Al fin y al cabo, la gran autoridad moral de los antiguos santos padres había enseñado que la Iglesia es una "casta prostituta" (Hans Urs von Balthasar, Ensayos teológicos, II), en donde lo bueno y lo malo se mezclan constantemente; y, por eso, está necesitada de "constante reforma", porque es también "una institución terrena y humana" que la necesita "permanentemente" (Vaticano II, UR, 6). Su historia lo demuestra con sus numerosos errores, defectos graves, costumbres inmorales, coacciones, dominio inhumano, crueldades y falta de libertad.
¿Qué debía ser entonces la Iglesia?: no el autoritarismo ni el legalismo desbocado, sino lo que decía ella misma algunas veces, en sus momentos de sinceridad: "La Iglesia son los Fieles, más que los muros" (Concilio de Arras, año 1025); y poco después enseñaba el franciscano español Alvaro Pelayo: "La Iglesia no se construye con muros y barreras, porque es la comunidad de los universales", ya que "la Iglesia no está construida por un cerco de muros, puesto que es el conjunto de sus miembros" (san Juan Crisóstomo).
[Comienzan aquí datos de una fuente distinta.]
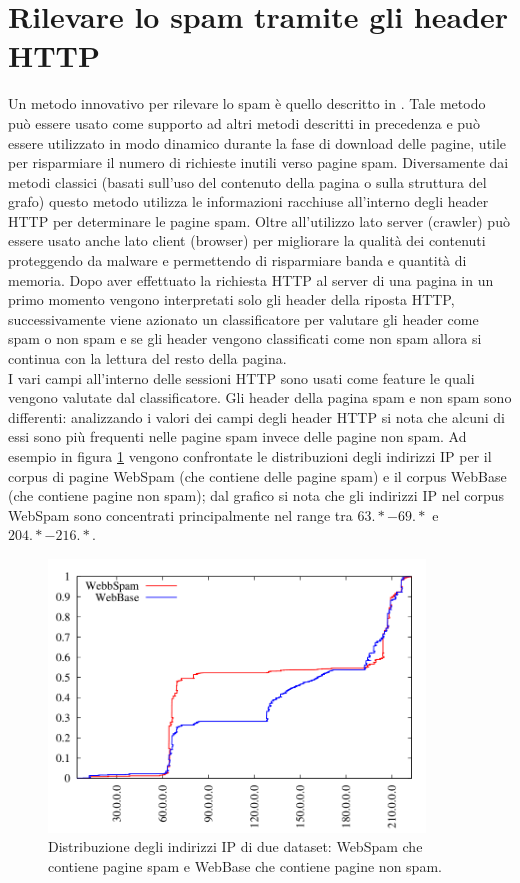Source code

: \section{Rilevare lo spam tramite gli header HTTP}
Un metodo innovativo per rilevare lo spam è quello descritto in \cite{Webb:2008:PWS:1458082.1458129}. Tale metodo può essere usato come supporto ad altri metodi descritti in precedenza e può essere utilizzato in modo dinamico durante la fase di download delle pagine, utile per risparmiare il numero di richieste inutili verso pagine spam. Diversamente dai metodi classici (basati sull'uso del contenuto della pagina o sulla struttura del grafo) questo metodo utilizza le informazioni racchiuse all'interno degli header HTTP per determinare le pagine spam. Oltre all'utilizzo lato server (crawler) può essere usato anche lato client (browser) per migliorare la qualità dei contenuti proteggendo da malware e permettendo di risparmiare banda e quantità di memoria. Dopo aver  effettuato la richiesta HTTP al server di una pagina in un primo momento vengono interpretati solo gli header della riposta HTTP, successivamente viene azionato un classificatore per valutare gli header come spam o non spam e se gli header vengono classificati come non spam allora si continua con la lettura del resto della pagina.\\ 
I vari campi all'interno delle sessioni HTTP sono usati come feature le quali vengono  valutate dal classificatore. Gli header della pagina spam e non spam sono differenti: analizzando i valori dei campi degli header HTTP si nota che alcuni di essi sono più frequenti nelle pagine spam invece delle pagine non spam. Ad esempio in figura \ref{img:webb1} vengono confrontate le distribuzioni degli indirizzi IP per il corpus di pagine WebSpam (che contiene delle pagine spam) e il corpus WebBase (che contiene pagine non spam); dal grafico si nota che gli indirizzi IP nel corpus WebSpam sono concentrati principalmente nel range tra \(63.* - 69.*\) e \(204.* - 216.*\).
\begin{figure}
\centering
\includegraphics[width=10cm]{immagini/altre/webb.png}
\caption{Distribuzione degli indirizzi IP di due dataset: WebSpam che contiene pagine spam e WebBase che contiene pagine non spam.}
\label{img:webb1}
\end{figure}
Hay que atreverse a sostener que nosotros, los seglares, "somos la Iglesia", como decía el papa Pío XII, pues de sus avanzadillas es como ésta se construyó y debía seguir construyéndose. Una Iglesia de amistad donde todos deben enseñar el Evangelio; y no sólo el clero. Que lo imperativo está únicamente en el Evangelio, y en su simple proclamación; pero no en esas enseñanzas, instrucciones, explicaciones e interpretaciones con las que la jerarquía nos abruma. El magisterio se equivoca frecuentemente, no el Evangelio, como recordaba el escriturista padre McKenzie, SJ, hace años, en su acertado libro La autoridad en la Iglesia.
Y debíamos planteamos también el futuro de esta abigarrada Iglesia, que está en profunda crisis, se den cuenta o no los obispos. Los seglares ya somos mayores de edad, según proclamó el Concilio; y no pueden mantenernos en una perpetua minoría de edad religiosa. Por eso la mayor parte de la juventud que practica algo religioso lo hace por libre.
Hubo un gran profeta hace siete siglos, el fraile Joaquín de Fiore, el cual vislumbraba una tercera época de la humanidad, que llamó la del Espíritu Santo. Su característica sería la libertad, en contra de la concepción de la historia de la Iglesia que perdura en el cristianismo. Epoca que, según comenta el gran historiador de las religiones, Mircea Eliade, "traerá ( ... ) como última consecuencia, la abolición de las reglas e instituciones existentes" (Mito y realidad).